Kurz danach aber gab die zuständige Kulturministerin Barbara Klepsch (CDU) überraschend bekannt, dass der auslaufende Vertrag mit Christian Thielemann (62) nicht und der von Peter Theiler (64) nur um ein Jahr verlängert wird. Der Chefdirigent der Staatskapelle und der Intendant der Semperoper sind damit zum Ende der Spielzeit 2023/24 in Dresden raus.
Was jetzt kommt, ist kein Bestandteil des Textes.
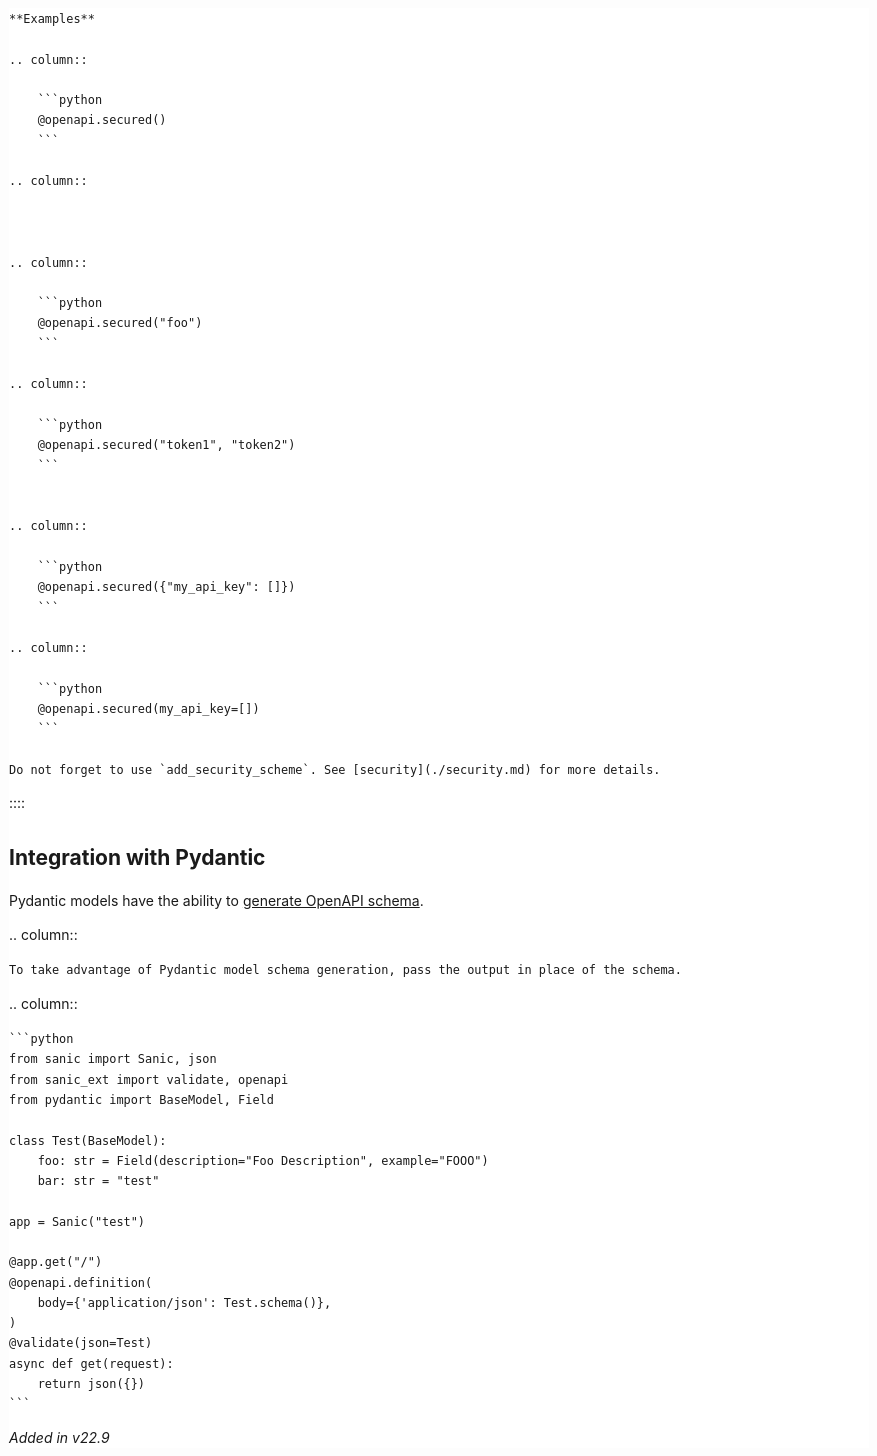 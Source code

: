     **Examples**

    .. column::

        ```python
        @openapi.secured()
        ```

    .. column::



    .. column::

        ```python
        @openapi.secured("foo")
        ```

    .. column::

        ```python
        @openapi.secured("token1", "token2")
        ```


    .. column::

        ```python
        @openapi.secured({"my_api_key": []})
        ```

    .. column::

        ```python
        @openapi.secured(my_api_key=[])
        ```

    Do not forget to use `add_security_scheme`. See [security](./security.md) for more details.


::::

## Integration with Pydantic

Pydantic models have the ability to [generate OpenAPI schema](https://pydantic-docs.helpmanual.io/usage/schema/). 

.. column::

    To take advantage of Pydantic model schema generation, pass the output in place of the schema.

.. column::

    ```python
    from sanic import Sanic, json
    from sanic_ext import validate, openapi
    from pydantic import BaseModel, Field

    class Test(BaseModel):
        foo: str = Field(description="Foo Description", example="FOOO")
        bar: str = "test"

    app = Sanic("test")

    @app.get("/")
    @openapi.definition(
        body={'application/json': Test.schema()},
    )
    @validate(json=Test)
    async def get(request):
        return json({})
    ```

*Added in v22.9*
Die erste Reaktion war – vor allem in Bezug auf den Dirigenten – die Frage, ob sie denn wisse, was sie tut. Thielemann hat nie den Ehrgeiz entwickelt, das Repertoire von A bis Z zu rocken. Seine musikalischen Vorlieben sind eindeutig und bekannt. Vor allem bei Werken von Richard Strauss und Richard Wagner läuft er mit der Staatskapelle zu der Hochform auf, die sie weltbekannt gemacht haben. Für Wagner hat Thielemann eine zweite Bühne bei den Bayreuther Festspielen. Wenngleich da in den nächsten Jahren keine übergroße Präsenz auf dem Plan steht und auch sein Vertrag als eine Art künstlerischer spiritus rector an der Seite von Katharina Wagner immer noch nicht unterschrieben ist. Die historische Übernahme der Position des Hausorchesters der Salzburger Osterfestspiele von den Berliner Philharmonikern durch seine Dresdner hat er allerdings wieder verspielt. Wenn man bei strittigen Personalhakeleien mit der Politik ein „mit-mir-nicht“ in den Raum stellt, muss man halt damit rechnen, dass die Volksvertreter und Kassenwarte sagen, „dann halt ohne dich“. So ähnlich lief das wohl in Salzburg ab, wo Thielemann Nikolaus Bachler als künftigen Osterfestspielintendanten nicht verhindern konnte. In Dresden war das, als Serge Dorny schon seine Planungen machte, noch anders. Der war schon wieder weg, bevor er noch richtig angekommen war. Der begehrte und innovative Opernmanager zog dann allerdings mit München das große Los, was Intendanzen in Deutschland betrifft.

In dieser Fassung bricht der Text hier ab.